> **YOUR OBJECTIVE**: Every line of the records below that holds the word "Page" belongs in the answer.

> **EXCERPTED DATA**:
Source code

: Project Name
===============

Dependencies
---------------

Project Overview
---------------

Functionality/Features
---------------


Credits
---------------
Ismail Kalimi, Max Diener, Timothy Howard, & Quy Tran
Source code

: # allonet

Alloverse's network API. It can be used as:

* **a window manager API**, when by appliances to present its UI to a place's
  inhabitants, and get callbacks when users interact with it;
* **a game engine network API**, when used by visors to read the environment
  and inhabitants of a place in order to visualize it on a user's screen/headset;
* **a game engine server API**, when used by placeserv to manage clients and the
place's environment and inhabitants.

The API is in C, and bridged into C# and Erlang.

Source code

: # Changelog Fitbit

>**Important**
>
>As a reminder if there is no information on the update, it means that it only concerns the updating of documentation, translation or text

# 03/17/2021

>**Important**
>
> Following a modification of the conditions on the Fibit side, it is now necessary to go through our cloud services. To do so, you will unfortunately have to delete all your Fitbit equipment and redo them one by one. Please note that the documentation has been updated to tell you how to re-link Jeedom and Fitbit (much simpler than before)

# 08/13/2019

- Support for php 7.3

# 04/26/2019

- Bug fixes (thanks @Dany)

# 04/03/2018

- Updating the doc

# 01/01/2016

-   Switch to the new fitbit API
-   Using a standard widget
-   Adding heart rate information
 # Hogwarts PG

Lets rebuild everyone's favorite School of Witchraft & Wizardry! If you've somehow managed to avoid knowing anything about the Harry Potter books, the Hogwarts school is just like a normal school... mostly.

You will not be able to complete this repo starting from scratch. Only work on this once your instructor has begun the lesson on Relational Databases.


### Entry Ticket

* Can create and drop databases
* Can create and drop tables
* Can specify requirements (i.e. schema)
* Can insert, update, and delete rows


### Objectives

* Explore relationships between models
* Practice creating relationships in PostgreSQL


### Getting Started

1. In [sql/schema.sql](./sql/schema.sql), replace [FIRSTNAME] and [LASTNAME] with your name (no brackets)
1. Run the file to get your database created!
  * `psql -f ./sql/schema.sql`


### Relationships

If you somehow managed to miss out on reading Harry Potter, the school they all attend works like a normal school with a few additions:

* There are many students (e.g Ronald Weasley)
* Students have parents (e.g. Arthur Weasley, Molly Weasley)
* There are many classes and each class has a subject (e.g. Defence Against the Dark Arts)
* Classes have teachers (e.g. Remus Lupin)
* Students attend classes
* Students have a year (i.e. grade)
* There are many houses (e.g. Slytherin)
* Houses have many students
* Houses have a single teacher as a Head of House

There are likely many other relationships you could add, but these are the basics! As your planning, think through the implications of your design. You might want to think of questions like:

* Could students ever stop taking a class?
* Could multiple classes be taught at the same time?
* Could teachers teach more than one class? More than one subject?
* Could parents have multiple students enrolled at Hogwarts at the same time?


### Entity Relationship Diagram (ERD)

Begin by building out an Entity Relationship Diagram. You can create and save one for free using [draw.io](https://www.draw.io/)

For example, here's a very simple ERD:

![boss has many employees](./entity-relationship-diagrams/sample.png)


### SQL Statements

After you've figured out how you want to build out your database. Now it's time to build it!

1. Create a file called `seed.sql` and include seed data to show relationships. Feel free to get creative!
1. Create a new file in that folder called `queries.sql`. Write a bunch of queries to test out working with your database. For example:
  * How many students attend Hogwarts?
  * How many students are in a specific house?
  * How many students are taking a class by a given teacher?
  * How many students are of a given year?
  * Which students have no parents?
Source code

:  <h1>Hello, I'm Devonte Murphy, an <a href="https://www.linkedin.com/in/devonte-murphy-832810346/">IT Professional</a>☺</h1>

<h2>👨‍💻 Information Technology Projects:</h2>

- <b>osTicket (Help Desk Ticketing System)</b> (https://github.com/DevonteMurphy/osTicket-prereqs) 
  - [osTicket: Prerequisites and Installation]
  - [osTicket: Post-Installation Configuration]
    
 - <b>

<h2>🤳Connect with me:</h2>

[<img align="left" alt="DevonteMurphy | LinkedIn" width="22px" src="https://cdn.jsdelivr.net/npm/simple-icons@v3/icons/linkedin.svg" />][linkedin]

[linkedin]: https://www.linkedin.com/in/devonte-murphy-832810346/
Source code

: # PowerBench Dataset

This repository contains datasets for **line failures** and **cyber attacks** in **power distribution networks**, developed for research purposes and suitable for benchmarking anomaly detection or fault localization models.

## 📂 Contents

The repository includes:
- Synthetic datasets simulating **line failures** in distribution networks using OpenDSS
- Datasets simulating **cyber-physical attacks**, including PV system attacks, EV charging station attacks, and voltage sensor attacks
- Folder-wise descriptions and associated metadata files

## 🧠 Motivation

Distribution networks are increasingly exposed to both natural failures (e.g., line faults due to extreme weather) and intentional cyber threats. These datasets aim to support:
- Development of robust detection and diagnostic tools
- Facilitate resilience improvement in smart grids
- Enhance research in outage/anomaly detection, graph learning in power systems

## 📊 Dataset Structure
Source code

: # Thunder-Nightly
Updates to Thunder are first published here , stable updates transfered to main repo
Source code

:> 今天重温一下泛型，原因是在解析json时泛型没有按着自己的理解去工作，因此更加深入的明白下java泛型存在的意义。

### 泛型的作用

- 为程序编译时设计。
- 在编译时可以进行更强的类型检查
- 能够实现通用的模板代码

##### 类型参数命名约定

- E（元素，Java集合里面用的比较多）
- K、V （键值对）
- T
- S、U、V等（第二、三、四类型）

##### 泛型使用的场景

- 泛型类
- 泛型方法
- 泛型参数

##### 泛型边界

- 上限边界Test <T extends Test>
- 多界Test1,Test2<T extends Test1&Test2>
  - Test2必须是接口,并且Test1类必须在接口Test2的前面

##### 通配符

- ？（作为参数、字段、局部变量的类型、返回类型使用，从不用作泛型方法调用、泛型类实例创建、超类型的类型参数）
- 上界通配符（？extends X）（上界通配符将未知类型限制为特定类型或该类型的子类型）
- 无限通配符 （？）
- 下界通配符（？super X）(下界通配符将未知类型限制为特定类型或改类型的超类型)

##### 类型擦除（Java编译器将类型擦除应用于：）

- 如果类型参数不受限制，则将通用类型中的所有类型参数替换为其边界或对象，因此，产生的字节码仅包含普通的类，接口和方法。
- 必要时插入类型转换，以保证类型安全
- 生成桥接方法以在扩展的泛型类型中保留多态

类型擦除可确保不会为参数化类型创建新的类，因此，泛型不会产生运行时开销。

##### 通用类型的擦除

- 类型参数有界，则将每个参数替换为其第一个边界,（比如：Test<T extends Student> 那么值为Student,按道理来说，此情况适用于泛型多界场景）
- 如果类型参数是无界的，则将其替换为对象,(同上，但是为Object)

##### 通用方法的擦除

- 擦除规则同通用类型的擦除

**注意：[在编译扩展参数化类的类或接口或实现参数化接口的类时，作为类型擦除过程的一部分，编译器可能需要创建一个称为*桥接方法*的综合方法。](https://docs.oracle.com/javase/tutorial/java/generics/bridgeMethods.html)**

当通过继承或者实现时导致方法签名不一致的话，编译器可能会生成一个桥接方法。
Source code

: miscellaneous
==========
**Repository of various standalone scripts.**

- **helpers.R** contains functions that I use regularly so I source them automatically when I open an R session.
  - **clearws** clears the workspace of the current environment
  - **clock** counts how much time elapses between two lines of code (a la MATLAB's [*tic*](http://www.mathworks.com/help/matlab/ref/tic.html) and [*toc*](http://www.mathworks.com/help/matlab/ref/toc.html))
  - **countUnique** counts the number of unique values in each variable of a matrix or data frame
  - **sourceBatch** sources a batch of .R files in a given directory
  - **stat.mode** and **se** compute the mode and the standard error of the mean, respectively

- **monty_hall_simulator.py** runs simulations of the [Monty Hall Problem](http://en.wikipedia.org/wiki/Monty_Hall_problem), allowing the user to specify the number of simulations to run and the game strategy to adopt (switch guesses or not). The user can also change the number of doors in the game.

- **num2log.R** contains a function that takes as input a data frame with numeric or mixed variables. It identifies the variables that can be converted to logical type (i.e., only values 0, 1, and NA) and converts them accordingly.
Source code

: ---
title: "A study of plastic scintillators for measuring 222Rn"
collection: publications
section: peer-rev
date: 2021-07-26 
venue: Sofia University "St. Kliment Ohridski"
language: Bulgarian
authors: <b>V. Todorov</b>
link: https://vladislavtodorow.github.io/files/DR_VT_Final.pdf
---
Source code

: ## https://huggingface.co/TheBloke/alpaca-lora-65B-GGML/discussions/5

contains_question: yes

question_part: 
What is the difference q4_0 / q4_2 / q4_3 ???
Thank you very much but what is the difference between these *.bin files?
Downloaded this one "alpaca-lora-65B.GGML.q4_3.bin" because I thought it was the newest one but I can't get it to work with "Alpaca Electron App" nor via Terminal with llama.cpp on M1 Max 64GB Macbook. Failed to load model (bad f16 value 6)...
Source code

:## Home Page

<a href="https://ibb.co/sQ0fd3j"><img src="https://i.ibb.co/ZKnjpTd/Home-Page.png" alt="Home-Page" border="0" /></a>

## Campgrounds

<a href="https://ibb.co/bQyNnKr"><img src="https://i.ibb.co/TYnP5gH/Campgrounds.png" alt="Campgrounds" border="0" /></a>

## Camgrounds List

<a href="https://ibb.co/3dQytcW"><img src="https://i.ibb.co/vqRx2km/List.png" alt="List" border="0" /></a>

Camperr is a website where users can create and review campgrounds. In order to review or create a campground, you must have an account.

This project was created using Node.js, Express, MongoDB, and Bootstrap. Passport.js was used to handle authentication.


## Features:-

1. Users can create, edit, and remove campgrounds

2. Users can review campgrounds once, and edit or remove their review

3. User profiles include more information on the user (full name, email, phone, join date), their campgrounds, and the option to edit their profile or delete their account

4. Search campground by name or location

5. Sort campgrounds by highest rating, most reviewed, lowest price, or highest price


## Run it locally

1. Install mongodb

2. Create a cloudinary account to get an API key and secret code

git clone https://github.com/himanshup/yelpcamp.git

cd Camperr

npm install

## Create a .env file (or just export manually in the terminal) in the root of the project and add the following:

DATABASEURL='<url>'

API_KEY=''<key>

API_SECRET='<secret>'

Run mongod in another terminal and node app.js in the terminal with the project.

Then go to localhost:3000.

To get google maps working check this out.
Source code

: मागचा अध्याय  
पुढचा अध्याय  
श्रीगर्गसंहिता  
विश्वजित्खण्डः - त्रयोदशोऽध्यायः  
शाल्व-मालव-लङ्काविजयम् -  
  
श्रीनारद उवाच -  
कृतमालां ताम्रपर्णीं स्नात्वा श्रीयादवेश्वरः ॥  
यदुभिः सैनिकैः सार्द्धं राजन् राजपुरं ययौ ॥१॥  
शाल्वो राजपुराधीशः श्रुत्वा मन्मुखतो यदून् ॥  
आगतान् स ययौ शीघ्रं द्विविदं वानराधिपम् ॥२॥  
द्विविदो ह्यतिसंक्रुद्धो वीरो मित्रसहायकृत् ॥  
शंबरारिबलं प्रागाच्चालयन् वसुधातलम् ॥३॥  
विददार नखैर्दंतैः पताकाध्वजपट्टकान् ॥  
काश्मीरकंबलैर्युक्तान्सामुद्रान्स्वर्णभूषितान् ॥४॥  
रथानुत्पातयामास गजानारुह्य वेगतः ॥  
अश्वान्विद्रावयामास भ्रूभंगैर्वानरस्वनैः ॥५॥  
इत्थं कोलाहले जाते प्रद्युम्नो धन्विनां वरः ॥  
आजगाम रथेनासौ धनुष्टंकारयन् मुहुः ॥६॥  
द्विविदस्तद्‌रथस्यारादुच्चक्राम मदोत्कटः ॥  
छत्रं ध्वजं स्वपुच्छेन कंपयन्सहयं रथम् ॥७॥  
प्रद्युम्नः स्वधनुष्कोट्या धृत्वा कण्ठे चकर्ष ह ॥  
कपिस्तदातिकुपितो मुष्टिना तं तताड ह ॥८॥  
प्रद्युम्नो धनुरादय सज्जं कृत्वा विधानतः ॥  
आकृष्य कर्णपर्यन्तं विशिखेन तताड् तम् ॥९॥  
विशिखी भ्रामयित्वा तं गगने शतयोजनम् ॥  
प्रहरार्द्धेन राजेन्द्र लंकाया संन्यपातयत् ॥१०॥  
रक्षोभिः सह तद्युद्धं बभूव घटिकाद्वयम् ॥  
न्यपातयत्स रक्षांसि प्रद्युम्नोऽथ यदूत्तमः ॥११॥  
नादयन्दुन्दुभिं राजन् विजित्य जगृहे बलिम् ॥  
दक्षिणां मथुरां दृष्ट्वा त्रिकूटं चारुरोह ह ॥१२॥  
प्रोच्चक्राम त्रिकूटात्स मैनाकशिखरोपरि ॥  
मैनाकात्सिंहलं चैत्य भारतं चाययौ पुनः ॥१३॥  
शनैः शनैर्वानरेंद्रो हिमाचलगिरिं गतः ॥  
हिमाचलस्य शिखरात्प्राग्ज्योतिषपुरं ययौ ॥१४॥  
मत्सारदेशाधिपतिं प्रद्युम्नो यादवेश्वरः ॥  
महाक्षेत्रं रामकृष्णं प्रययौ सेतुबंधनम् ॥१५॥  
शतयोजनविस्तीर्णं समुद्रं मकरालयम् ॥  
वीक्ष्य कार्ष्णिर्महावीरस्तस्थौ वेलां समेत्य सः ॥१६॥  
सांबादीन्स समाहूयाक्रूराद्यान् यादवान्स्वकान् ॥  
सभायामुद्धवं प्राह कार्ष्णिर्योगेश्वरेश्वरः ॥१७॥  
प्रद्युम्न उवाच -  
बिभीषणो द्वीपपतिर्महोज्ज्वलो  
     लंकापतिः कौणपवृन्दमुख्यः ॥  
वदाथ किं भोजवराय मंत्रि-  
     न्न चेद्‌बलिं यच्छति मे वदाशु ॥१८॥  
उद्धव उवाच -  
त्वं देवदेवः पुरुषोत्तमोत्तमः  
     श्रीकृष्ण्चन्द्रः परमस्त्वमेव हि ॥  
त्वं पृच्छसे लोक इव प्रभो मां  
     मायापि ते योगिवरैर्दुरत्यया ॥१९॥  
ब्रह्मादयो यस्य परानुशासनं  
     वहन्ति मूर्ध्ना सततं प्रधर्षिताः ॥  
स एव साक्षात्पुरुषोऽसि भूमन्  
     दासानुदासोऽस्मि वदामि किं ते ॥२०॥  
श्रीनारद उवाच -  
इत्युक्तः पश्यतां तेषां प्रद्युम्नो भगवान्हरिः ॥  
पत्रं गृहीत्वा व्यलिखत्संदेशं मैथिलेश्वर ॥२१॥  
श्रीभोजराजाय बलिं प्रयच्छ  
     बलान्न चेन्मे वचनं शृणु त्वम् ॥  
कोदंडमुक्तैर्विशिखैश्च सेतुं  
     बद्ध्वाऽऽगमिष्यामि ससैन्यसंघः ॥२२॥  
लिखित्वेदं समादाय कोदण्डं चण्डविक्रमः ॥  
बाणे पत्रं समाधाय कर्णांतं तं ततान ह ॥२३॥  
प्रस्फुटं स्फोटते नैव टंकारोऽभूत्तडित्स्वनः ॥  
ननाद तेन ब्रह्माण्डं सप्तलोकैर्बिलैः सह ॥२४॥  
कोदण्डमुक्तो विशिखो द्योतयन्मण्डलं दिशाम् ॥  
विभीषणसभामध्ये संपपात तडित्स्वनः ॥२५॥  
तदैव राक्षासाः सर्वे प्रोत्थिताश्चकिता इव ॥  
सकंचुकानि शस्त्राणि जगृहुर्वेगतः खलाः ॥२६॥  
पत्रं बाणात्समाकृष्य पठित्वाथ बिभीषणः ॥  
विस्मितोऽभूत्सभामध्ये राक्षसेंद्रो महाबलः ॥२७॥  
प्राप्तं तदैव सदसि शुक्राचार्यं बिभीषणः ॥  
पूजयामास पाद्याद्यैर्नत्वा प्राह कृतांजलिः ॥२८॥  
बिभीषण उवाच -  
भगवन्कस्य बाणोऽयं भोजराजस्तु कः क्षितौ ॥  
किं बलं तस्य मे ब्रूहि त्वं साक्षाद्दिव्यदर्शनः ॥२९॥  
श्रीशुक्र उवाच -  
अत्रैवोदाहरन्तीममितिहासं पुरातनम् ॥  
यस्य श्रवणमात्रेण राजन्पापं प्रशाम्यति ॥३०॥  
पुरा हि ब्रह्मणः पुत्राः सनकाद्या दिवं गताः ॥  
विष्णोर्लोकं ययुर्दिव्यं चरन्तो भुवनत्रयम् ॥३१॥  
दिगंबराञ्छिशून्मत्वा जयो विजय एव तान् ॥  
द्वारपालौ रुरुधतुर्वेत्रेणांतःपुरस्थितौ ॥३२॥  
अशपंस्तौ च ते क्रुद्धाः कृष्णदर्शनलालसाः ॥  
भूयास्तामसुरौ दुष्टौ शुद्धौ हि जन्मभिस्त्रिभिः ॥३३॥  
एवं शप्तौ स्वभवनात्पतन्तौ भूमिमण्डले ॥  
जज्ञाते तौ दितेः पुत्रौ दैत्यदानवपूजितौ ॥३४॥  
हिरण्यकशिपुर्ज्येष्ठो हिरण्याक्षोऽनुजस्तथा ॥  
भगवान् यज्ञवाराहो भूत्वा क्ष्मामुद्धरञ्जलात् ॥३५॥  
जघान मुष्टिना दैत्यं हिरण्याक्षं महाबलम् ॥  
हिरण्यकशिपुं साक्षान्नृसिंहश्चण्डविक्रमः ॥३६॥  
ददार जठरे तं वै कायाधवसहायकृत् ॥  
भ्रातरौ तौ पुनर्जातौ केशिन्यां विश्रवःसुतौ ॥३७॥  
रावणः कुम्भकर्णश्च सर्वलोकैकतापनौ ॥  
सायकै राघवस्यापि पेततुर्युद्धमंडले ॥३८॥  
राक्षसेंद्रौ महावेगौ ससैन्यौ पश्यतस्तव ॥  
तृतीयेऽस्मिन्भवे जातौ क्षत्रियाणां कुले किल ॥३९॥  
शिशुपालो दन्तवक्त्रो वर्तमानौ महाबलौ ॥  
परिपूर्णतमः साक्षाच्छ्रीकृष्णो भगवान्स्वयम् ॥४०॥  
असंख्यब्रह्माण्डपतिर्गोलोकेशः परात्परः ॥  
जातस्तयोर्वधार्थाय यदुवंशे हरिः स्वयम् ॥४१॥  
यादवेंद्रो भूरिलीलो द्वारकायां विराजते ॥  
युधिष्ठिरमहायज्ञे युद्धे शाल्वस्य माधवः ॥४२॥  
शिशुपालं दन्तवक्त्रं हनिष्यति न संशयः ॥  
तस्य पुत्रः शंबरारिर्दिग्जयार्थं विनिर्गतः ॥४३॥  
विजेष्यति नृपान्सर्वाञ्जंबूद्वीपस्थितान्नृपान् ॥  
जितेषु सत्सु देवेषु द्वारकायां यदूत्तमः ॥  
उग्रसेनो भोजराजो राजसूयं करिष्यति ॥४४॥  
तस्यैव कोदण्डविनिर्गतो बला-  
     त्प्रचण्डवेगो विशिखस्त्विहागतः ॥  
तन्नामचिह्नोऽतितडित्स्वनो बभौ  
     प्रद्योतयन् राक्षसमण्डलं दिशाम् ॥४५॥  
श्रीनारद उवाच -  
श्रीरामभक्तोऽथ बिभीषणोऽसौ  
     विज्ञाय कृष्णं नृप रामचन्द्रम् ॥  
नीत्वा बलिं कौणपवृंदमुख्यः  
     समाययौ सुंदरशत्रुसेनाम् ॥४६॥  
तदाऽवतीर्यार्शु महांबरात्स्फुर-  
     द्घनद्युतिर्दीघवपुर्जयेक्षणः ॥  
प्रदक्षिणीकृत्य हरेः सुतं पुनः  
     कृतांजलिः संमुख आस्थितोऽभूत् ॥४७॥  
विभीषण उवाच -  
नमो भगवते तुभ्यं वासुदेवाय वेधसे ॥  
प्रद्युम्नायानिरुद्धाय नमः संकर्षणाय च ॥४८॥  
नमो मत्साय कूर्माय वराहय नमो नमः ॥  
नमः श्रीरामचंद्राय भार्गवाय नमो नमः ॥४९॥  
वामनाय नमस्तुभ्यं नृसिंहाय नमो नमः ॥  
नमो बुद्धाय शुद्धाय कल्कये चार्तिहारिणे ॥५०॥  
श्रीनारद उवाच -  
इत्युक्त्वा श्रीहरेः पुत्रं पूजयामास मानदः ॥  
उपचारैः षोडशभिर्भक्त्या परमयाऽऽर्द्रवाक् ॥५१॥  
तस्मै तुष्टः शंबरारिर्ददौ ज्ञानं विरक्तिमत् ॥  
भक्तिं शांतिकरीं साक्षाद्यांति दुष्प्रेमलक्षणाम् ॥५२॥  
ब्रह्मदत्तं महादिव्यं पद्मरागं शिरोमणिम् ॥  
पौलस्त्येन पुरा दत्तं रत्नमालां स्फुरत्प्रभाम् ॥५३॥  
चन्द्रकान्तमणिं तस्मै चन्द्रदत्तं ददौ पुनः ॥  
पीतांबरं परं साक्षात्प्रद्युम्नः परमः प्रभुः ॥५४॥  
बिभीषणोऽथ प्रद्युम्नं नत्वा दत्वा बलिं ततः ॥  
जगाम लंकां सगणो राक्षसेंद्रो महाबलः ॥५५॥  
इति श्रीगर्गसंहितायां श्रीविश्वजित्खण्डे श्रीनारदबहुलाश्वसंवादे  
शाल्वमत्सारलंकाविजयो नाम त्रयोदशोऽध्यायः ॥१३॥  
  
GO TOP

> **TASK ANSWER**:
:## Home Page
<a href="https://ibb.co/sQ0fd3j"><img src="https://i.ibb.co/ZKnjpTd/Home-Page.png" alt="Home-Page" border="0" /></a>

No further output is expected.